── RECORD SET

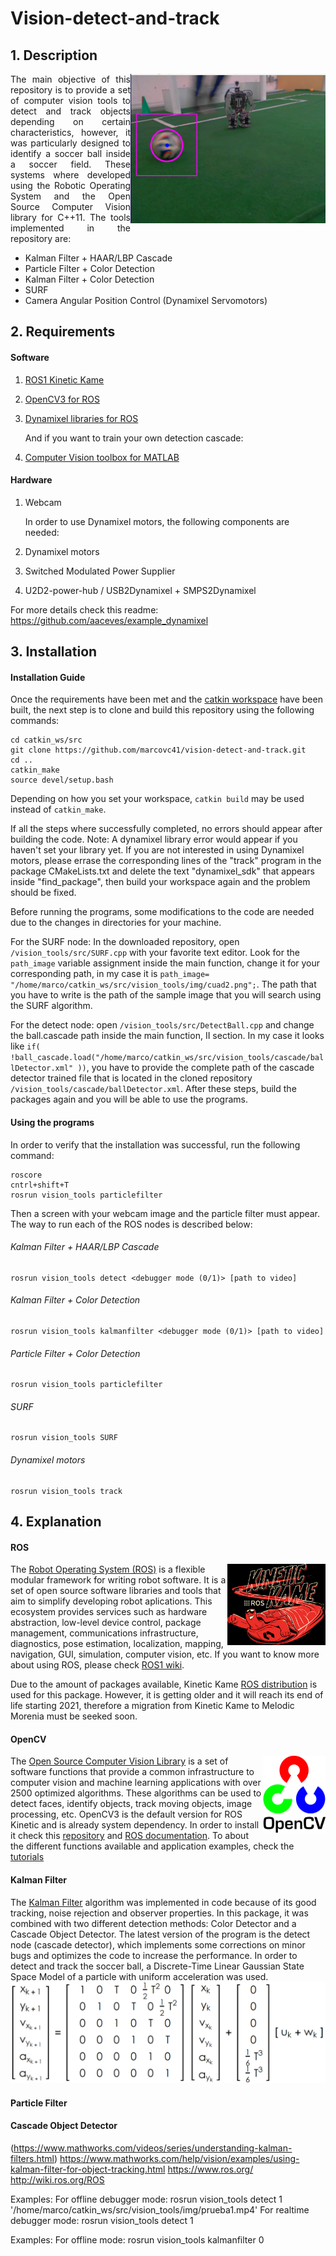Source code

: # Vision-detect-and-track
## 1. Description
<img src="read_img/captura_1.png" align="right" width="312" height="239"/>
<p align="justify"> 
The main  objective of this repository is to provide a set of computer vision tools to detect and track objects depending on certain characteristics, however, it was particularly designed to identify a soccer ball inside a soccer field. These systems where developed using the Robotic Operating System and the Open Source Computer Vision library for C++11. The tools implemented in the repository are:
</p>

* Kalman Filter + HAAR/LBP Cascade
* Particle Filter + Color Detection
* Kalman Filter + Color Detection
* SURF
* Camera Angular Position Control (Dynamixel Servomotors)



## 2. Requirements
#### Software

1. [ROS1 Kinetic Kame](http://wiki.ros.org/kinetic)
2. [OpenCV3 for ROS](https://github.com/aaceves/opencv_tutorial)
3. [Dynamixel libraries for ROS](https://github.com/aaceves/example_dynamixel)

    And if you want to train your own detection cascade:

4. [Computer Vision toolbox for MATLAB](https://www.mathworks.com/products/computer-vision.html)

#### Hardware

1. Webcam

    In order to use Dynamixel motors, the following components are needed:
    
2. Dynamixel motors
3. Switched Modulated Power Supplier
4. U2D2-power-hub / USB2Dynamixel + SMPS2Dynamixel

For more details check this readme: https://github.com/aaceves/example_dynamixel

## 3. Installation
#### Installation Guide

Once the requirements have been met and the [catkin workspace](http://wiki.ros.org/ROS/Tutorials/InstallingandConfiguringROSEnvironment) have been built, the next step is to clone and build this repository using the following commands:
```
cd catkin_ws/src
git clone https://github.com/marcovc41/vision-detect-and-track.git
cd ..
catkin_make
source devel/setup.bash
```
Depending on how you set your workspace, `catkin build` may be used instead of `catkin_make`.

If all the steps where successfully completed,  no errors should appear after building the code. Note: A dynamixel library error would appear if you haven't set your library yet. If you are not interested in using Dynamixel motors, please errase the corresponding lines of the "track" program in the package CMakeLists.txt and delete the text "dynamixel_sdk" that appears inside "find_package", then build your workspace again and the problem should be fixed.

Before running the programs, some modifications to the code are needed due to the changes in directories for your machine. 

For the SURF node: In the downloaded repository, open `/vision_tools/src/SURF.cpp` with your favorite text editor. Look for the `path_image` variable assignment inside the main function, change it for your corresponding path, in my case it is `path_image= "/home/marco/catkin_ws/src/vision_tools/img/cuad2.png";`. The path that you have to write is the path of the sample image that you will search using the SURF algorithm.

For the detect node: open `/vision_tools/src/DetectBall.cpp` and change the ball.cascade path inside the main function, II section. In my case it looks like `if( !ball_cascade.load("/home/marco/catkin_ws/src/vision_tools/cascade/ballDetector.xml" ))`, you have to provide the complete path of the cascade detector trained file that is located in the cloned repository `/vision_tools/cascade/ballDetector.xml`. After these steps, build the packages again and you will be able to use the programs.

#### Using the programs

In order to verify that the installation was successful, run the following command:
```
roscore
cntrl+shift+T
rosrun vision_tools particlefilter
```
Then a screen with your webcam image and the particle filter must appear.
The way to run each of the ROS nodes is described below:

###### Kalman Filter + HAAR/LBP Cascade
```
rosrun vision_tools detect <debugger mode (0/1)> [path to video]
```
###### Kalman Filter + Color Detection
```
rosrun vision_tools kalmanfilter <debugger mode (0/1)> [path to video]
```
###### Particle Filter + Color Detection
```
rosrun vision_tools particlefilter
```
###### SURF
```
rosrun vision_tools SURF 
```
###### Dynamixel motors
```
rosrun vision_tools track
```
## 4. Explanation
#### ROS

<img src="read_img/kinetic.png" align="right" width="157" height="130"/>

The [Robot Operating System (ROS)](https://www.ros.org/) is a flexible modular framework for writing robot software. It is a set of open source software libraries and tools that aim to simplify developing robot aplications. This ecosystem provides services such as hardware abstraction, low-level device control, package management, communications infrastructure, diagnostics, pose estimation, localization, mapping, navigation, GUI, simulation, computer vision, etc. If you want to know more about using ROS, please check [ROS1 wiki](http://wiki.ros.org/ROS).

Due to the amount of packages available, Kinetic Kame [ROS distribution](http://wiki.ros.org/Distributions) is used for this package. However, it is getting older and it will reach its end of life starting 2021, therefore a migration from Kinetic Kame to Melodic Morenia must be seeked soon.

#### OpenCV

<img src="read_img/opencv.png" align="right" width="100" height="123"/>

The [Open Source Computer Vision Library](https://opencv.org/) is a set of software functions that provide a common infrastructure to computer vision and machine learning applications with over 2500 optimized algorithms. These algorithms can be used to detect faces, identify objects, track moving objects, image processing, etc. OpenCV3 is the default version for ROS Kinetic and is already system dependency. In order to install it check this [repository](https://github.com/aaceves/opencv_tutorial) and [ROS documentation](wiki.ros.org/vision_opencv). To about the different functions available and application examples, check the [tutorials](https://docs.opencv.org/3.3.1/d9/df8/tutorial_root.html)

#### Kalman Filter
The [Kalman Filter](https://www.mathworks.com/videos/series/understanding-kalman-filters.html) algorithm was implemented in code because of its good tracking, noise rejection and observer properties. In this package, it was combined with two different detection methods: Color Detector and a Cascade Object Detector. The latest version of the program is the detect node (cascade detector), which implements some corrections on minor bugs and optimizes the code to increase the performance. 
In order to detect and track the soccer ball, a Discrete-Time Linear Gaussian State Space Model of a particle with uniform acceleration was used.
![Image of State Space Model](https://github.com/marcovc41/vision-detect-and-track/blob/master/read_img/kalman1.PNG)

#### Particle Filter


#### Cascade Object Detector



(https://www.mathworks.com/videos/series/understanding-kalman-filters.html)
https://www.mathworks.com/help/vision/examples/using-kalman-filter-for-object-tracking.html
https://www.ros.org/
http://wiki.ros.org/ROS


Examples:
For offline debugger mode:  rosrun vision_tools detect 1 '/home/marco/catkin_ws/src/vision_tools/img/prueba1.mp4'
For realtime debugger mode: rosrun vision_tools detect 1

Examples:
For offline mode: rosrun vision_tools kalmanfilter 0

────
── RECORD SET

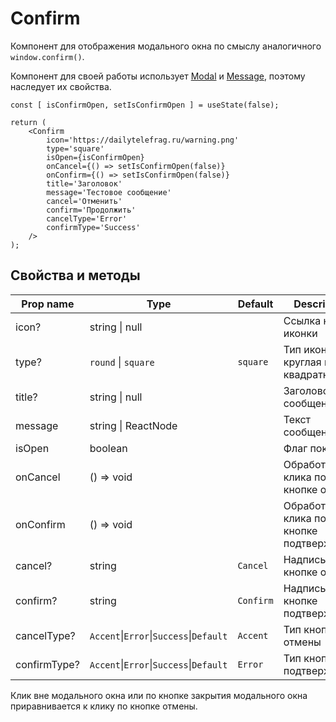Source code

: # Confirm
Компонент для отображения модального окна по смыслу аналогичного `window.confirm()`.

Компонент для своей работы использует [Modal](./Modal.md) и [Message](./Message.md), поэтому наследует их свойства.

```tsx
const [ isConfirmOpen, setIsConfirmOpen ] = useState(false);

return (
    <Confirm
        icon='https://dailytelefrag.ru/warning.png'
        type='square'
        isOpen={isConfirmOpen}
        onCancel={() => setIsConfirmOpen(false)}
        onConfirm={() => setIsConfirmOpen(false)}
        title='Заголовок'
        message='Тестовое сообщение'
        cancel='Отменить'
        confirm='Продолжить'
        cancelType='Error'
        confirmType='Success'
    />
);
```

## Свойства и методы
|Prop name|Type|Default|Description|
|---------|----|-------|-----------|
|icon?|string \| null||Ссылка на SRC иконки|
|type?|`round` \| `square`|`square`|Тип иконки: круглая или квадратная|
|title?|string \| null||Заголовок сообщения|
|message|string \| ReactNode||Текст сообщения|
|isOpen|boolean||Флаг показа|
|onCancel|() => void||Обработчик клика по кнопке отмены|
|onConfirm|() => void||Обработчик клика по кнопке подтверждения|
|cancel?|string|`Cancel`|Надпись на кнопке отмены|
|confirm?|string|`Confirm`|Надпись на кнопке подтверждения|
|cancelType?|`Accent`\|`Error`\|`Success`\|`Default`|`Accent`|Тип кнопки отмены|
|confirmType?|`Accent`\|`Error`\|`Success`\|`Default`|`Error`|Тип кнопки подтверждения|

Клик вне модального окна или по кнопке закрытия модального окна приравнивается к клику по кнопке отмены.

────
── RECORD SET

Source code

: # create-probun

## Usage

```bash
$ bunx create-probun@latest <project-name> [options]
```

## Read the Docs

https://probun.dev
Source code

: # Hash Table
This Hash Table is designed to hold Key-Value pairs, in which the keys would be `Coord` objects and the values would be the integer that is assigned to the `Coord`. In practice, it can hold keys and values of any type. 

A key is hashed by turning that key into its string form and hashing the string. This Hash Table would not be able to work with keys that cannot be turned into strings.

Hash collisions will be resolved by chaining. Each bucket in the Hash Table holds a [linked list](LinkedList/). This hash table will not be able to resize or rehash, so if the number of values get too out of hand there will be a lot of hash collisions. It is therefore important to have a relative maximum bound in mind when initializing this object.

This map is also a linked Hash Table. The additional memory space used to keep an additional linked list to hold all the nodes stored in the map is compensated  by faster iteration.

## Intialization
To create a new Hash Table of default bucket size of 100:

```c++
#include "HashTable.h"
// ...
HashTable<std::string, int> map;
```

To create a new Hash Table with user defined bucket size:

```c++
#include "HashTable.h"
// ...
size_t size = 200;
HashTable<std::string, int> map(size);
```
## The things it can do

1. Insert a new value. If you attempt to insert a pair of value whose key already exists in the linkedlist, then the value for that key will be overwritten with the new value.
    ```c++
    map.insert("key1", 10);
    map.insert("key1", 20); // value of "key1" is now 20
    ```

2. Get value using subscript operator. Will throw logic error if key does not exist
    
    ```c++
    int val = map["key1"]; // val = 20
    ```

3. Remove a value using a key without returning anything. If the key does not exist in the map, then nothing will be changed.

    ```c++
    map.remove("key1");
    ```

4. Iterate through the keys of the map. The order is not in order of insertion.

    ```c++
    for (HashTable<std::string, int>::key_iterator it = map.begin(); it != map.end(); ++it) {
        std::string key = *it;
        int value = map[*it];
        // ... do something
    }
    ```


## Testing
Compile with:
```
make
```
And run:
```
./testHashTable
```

────

▶ **ACTIVITY**: Keep only the lines of the listing that contain the word "отмены", and copy them.

▶ **TASK RESULT**:
|onCancel|() => void||Обработчик клика по кнопке отмены|
|cancel?|string|`Cancel`|Надпись на кнопке отмены|
|cancelType?|`Accent`\|`Error`\|`Success`\|`Default`|`Accent`|Тип кнопки отмены|
Клик вне модального окна или по кнопке закрытия модального окна приравнивается к клику по кнопке отмены.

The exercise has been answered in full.